◆ **PROBLEM DESCRIPTION**
Check every line of the records below for the string "connections" and copy the ones that have it.

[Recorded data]
========================================================================

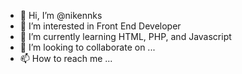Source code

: - 👋 Hi, I’m @nikennks
- 👀 I’m interested in Front End Developer
- 🌱 I’m currently learning HTML, PHP, and Javascript
- 💞️ I’m looking to collaborate on ...
- 📫 How to reach me ...

<!---
nikennks/nikennks is a ✨ special ✨ repository because its `README.md` (this file) appears on your GitHub profile.
You can click the Preview link to take a look at your changes.
--->
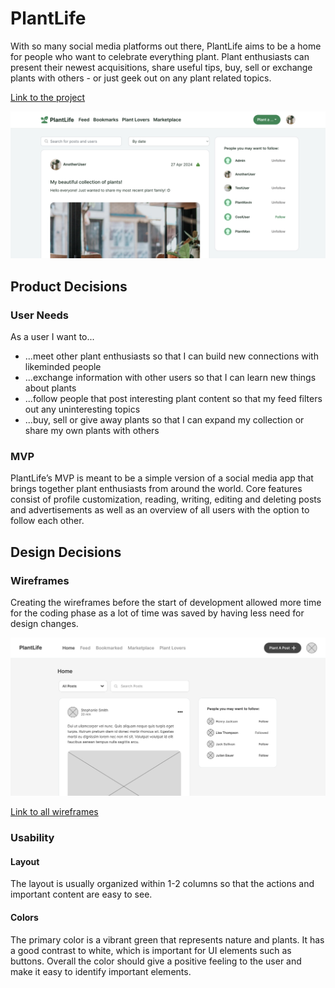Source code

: # PlantLife

With so many social media platforms out there, PlantLife aims to be a home for people who want to celebrate everything plant. Plant enthusiasts can present their newest acquisitions, share useful tips, buy, sell or exchange plants with others - or just geek out on any plant related topics.

[Link to the project](https://plantlife-a6c78053fb92.herokuapp.com/)

![An image of the homepage](src/assets/README/intro-image.png)


## Product Decisions 

### User Needs
As a user I want to...
- ...meet other plant enthusiasts so that I can build new connections with likeminded people
- ...exchange information with other users so that I can learn new things about plants
- ...follow people that post interesting plant content so that my feed filters out any uninteresting topics
- ...buy, sell or give away plants so that I can expand my collection or share my own plants with others

### MVP
PlantLife’s MVP is meant to be a simple version of a social media app that brings together plant enthusiasts from around the world. Core features consist of profile customization, reading, writing, editing and deleting posts and advertisements as well as an overview of all users with the option to follow each other.


## Design Decisions

### Wireframes
Creating the wireframes before the start of development allowed more time for the coding phase as a lot of time was saved by having less need for design changes.

![An image of a wireframe](src/assets/README/wireframe-image.png)

[Link to all wireframes](https://github.com/dev-timm/plantlife/tree/main/src/assets/README/wireframes)

### Usability

#### Layout
The layout is usually organized within 1-2 columns so that the actions and important content are easy to see.

#### Colors
The primary color is a vibrant green that represents nature and plants. It has a good contrast to white, which is important for UI elements such as buttons. Overall the color should give a positive feeling to the user and make it easy to identify important elements.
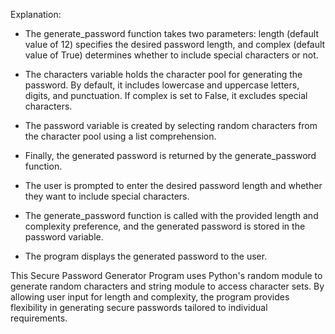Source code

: Explanation:

* The generate_password function takes two parameters: length (default value of 12) specifies the desired password length, and complex (default value of True) determines whether to include special characters or not.

* The characters variable holds the character pool for generating the password. By default, it includes lowercase and uppercase letters, digits, and punctuation. If complex is set to False, it excludes special characters.

* The password variable is created by selecting random characters from the character pool using a list comprehension.

* Finally, the generated password is returned by the generate_password function.

* The user is prompted to enter the desired password length and whether they want to include special characters.

* The generate_password function is called with the provided length and complexity preference, and the generated password is stored in the password variable.

* The program displays the generated password to the user.

This Secure Password Generator Program uses Python's random module to generate random characters and string module to access character sets. By allowing user input for length and complexity, the program provides flexibility in generating secure passwords tailored to individual requirements.
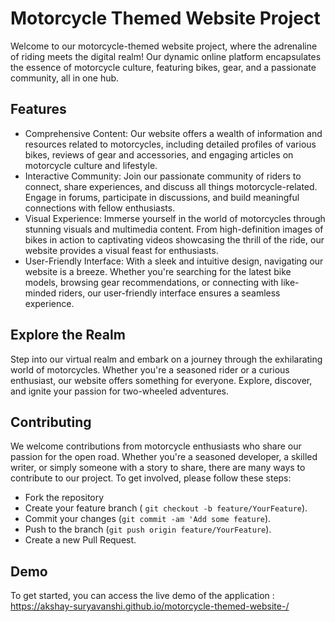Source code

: 
# Motorcycle Themed Website Project

Welcome to our motorcycle-themed website project, where the adrenaline of riding meets the digital realm! Our dynamic online platform encapsulates the essence of motorcycle culture, featuring bikes, gear, and a passionate community, all in one hub.





## Features

- Comprehensive Content: Our website offers a wealth of information and resources related to motorcycles, including detailed profiles of various bikes, reviews of gear and accessories, and engaging articles on motorcycle culture and lifestyle.
- Interactive Community: Join our passionate community of riders to connect, share experiences, and discuss all things motorcycle-related. Engage in forums, participate in discussions, and build meaningful connections with fellow enthusiasts.
- Visual Experience: Immerse yourself in the world of motorcycles through stunning visuals and multimedia content. From high-definition images of bikes in action to captivating videos showcasing the thrill of the ride, our website provides a visual feast for enthusiasts.
- User-Friendly Interface: With a sleek and intuitive design, navigating our website is a breeze. Whether you're searching for the latest bike models, browsing gear recommendations, or connecting with like-minded riders, our user-friendly interface ensures a seamless experience.


## Explore the Realm

Step into our virtual realm and embark on a journey through the exhilarating world of motorcycles. Whether you're a seasoned rider or a curious enthusiast, our website offers something for everyone. Explore, discover, and ignite your passion for two-wheeled adventures.
## Contributing

We welcome contributions from motorcycle enthusiasts who share our passion for the open road. Whether you're a seasoned developer, a skilled writer, or simply someone with a story to share, there are many ways to contribute to our project. To get involved, please follow these steps:

- Fork the repository
- Create your feature branch ( `git checkout -b feature/YourFeature`).
- Commit your changes (`git commit -am 'Add some feature`).
- Push to the branch (`git push origin feature/YourFeature`).
- Create a new Pull Request.




## Demo

To get started, you can access the live demo of the application : 
 https://akshay-suryavanshi.github.io/motorcycle-themed-website-/

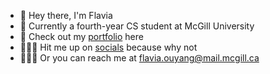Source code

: - 🌋 Hey there, I'm Flavia
- 🗿 Currently a fourth-year CS student at McGill University
- 👾 Check out my [portfolio](https://flaviaouyang.github.io/portfolio-site/) here
- 👩🏻‍💻 Hit me up on [socials](https://twitter.com/FlaviaOuyang) because why not
- 💂🏽‍♀️ Or you can reach me at flavia.ouyang@mail.mcgill.ca

<!---
flaviaouyang/flaviaouyang is a ✨ special ✨ repository because its `README.md` (this file) appears on your GitHub profile.
You can click the Preview link to take a look at your changes.
--->
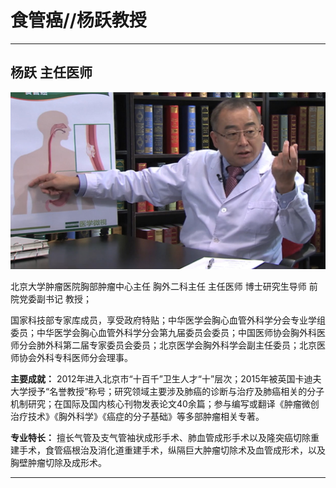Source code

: # 食管癌//杨跃教授

---

## 杨跃 主任医师

![1679231335554](image/c05_055/1679231335554.png)


北京大学肿瘤医院胸部肿瘤中心主任 胸外二科主任 主任医师 博士研究生导师 前院党委副书记 教授；

国家科技部专家库成员，享受政府特贴；中华医学会胸心血管外科学分会专业学组委员；中华医学会胸心血管外科学分会第九届委员会委员；中国医师协会胸外科医师分会肺外科第二届专家委员会委员；北京医学会胸外科学会副主任委员；北京医师协会外科专科医师分会理事。

**主要成就：** 2012年进入北京市“十百千”卫生人才“十”层次；2015年被英国卡迪夫大学授予“名誉教授”称号；研究领域主要涉及肺癌的诊断与治疗及肺癌相关的分子机制研究；在国际及国内核心刊物发表论文40余篇；参与编写或翻译《肿瘤微创治疗技术》《胸外科学》《癌症的分子基础》等多部肿瘤相关专著。

**专业特长：** 擅长气管及支气管袖状成形手术、肺血管成形手术以及隆突癌切除重建手术，食管癌根治及消化道重建手术，纵隔巨大肿瘤切除术及血管成形术，以及胸壁肿瘤切除及成形术。

---
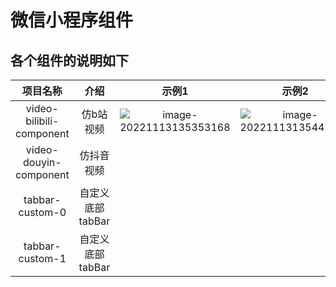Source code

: # 微信小程序组件

## 各个组件的说明如下

|         项目名称         |       介绍       |                            示例1                             |                            示例2                             |
| :----------------------: | :--------------: | :----------------------------------------------------------: | :----------------------------------------------------------: |
| video-bilibili-component |    仿b站视频     | ![image-20221113135353168](https://cdn.jsdelivr.net/gh/a-jingchao/picture-bed/BlogImages/202211131354342.png) | ![image-20221113135447724](https://cdn.jsdelivr.net/gh/a-jingchao/picture-bed/BlogImages/202211131354786.png) |
|  video-douyin-component  |    仿抖音视频    |                                                              |                                                              |
|     tabbar-custom-0      | 自定义底部tabBar |                                                              |                                                              |
|     tabbar-custom-1      | 自定义底部tabBar |                                                              |                                                              |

========================================================================

◆ **EXPECTED ANSWER**
- ...meet other plant enthusiasts so that I can build new connections with likeminded people
- Interactive Community: Join our passionate community of riders to connect, share experiences, and discuss all things motorcycle-related. Engage in forums, participate in discussions, and build meaningful connections with fellow enthusiasts.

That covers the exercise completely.